Another example that it is a little more involved follows. You can view the bytecodes of a method by executing javap.exe on a class that contains the method of interest.

public int factorial(int number){     int result = 1;               for(int i=2; i<=number; i++)         result *= i;       return result; }   0:   iconst_1 1:   istore_2 2:   iconst_2 3:   istore_3 4:   iload_3 5:   iload_1 6:   if_icmpgt 19 9:   iload_2 10:  iload_3 11:  imul 12:  istore_2 13:  iinc 3, 1 16:  goto 4 19:  iload_2 20:  ireturn

The first instruction loads the constant 1 onto the stack. istore_2 pops the value off the stack and stores it in the local variable at index two of the local variables array. Note that the variable at index one is number, and because the method is an instance method, the variable at index zero is initialized to store the this pointer. if_icmple at address six compares the top two integers on the stack, which are the values of the loop counter and the constant 1. If the value of the loop counter is less than or equal to 1, the program counter of the current thread will be set to 19. Note that the numbers next to each instruction are not line numbers but the address of the instructions. Because the opcode if_icmple is always followed by a short representing the target address, the instruction immediately after it is three bytes over. That is one byte used to store the opcode and two to store the short value. The following code segment is the recursive version of the factorial method, which demonstrates how method invocations work:

public int factorialRecursive(int number){     if(number == 2)         return 2;              return number * factorialRecursive(number-1); }   0:   iload_1 1:   iconst_2 2:   if_icmpne 7 5:   iconst_2 6:   ireturn 7:   iload_1 8:   aload_0 9:   iload_1 10:  iconst_1 11:  isub 12:  invokevirtual #9 15:  imul 16:  ireturn

The instruction aload_0 loads a reference from local variable zero onto the stack, which is the this pointer. Because the method is an instance method, a reference to the object whose method is being called must be pushed onto the stack before the method is invoked. The invokevirtual opcode takes the index into the constant pool entry that contains the symbolic reference to the method that should be called.
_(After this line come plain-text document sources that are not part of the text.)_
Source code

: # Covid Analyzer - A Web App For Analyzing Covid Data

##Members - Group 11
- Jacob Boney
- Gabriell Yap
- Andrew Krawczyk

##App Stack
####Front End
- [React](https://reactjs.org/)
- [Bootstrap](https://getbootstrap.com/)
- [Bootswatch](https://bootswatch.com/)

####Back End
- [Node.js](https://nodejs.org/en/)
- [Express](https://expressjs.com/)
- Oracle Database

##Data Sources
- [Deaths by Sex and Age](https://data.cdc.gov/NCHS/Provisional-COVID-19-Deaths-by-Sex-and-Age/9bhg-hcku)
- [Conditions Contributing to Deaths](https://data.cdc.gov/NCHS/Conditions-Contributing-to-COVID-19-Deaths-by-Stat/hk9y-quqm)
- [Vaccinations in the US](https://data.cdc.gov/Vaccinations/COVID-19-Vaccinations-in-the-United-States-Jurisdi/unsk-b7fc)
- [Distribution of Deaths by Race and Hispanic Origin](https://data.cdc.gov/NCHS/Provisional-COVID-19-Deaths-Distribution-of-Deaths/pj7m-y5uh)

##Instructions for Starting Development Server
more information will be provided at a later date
As mentioned already, some bytecodes rely on the content of the constant pool table. The constant pool table must support types such as integers, longs, floats, and doubles, as well as strings. In addition to these basic types, data such as MethodeRef_info and FieldRef_info are used to represent symbolic references to fields and methods. They both provide information about the class name and the corresponding field or method. Opcodes such as new, getfield, invokespecial, and instanceof are just a few examples of opcodes that rely on the constant pool table. When an instruction such as invokespecial is executed, the symbolic reference must be resolved before the method is invoked. That is, the symbolic reference must be validated to ensure that it is appropriate, and if it is, a reference to the method can be retrieved. After the method is resolved, a VM may choose to replace the opcode with one that uses the resolved reference thereafter.